Content starts
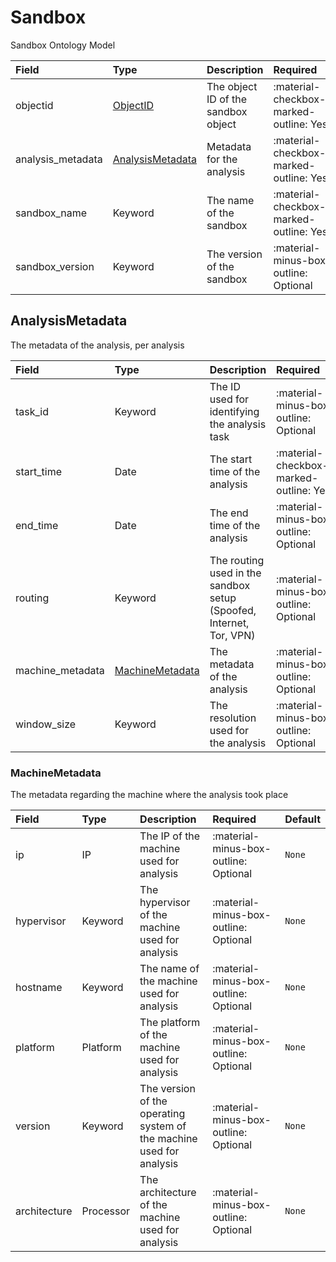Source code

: [comment]: # (AUTOGENERATED MARKDOWN CONTENT. UPDATES TO ODM DOCUMENTATION SHOULD BE DONE THROUGH ASSEMBLYLINE-BASE REPO!)
# Sandbox
Sandbox Ontology Model

| Field | Type | Description | Required | Default |
| :--- | :--- | :--- | :--- | :--- |
| objectid | [ObjectID](/assemblyline4_docs/odm/models/ontology/results/process/#objectid) | The object ID of the sandbox object | <div style="width:100px">:material-checkbox-marked-outline: Yes</div> | `None` |
| analysis_metadata | [AnalysisMetadata](/assemblyline4_docs/odm/models/ontology/results/sandbox/#analysismetadata) | Metadata for the analysis | <div style="width:100px">:material-checkbox-marked-outline: Yes</div> | `None` |
| sandbox_name | Keyword | The name of the sandbox | <div style="width:100px">:material-checkbox-marked-outline: Yes</div> | `None` |
| sandbox_version | Keyword | The version of the sandbox | <div style="width:100px">:material-minus-box-outline: Optional</div> | `None` |


[comment]: # (AUTOGENERATED MARKDOWN CONTENT. UPDATES TO ODM DOCUMENTATION SHOULD BE DONE THROUGH ASSEMBLYLINE-BASE REPO!)
## AnalysisMetadata
The metadata of the analysis, per analysis

| Field | Type | Description | Required | Default |
| :--- | :--- | :--- | :--- | :--- |
| task_id | Keyword | The ID used for identifying the analysis task | <div style="width:100px">:material-minus-box-outline: Optional</div> | `None` |
| start_time | Date | The start time of the analysis | <div style="width:100px">:material-checkbox-marked-outline: Yes</div> | `None` |
| end_time | Date | The end time of the analysis | <div style="width:100px">:material-minus-box-outline: Optional</div> | `None` |
| routing | Keyword | The routing used in the sandbox setup (Spoofed, Internet, Tor, VPN) | <div style="width:100px">:material-minus-box-outline: Optional</div> | `None` |
| machine_metadata | [MachineMetadata](/assemblyline4_docs/odm/models/ontology/results/sandbox/#machinemetadata) | The metadata of the analysis | <div style="width:100px">:material-minus-box-outline: Optional</div> | `None` |
| window_size | Keyword | The resolution used for the analysis | <div style="width:100px">:material-minus-box-outline: Optional</div> | `None` |


[comment]: # (AUTOGENERATED MARKDOWN CONTENT. UPDATES TO ODM DOCUMENTATION SHOULD BE DONE THROUGH ASSEMBLYLINE-BASE REPO!)
### MachineMetadata
The metadata regarding the machine where the analysis took place

| Field | Type | Description | Required | Default |
| :--- | :--- | :--- | :--- | :--- |
| ip | IP | The IP of the machine used for analysis | <div style="width:100px">:material-minus-box-outline: Optional</div> | `None` |
| hypervisor | Keyword | The hypervisor of the machine used for analysis | <div style="width:100px">:material-minus-box-outline: Optional</div> | `None` |
| hostname | Keyword | The name of the machine used for analysis | <div style="width:100px">:material-minus-box-outline: Optional</div> | `None` |
| platform | Platform | The platform of the machine used for analysis | <div style="width:100px">:material-minus-box-outline: Optional</div> | `None` |
| version | Keyword | The version of the operating system of the machine used for analysis | <div style="width:100px">:material-minus-box-outline: Optional</div> | `None` |
| architecture | Processor | The architecture of the machine used for analysis | <div style="width:100px">:material-minus-box-outline: Optional</div> | `None` |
Content ends
- Brief -
Look at the listing and set down only the lines from its start through the line with "The object ID", word for word and without pictures.

- Your solution -
Source code

: [comment]: # (AUTOGENERATED MARKDOWN CONTENT. UPDATES TO ODM DOCUMENTATION SHOULD BE DONE THROUGH ASSEMBLYLINE-BASE REPO!)
# Sandbox
Sandbox Ontology Model

| Field | Type | Description | Required | Default |
| :--- | :--- | :--- | :--- | :--- |
| objectid | [ObjectID](/assemblyline4_docs/odm/models/ontology/results/process/#objectid) | The object ID of the sandbox object | <div style="width:100px">:material-checkbox-marked-outline: Yes</div> | `None` |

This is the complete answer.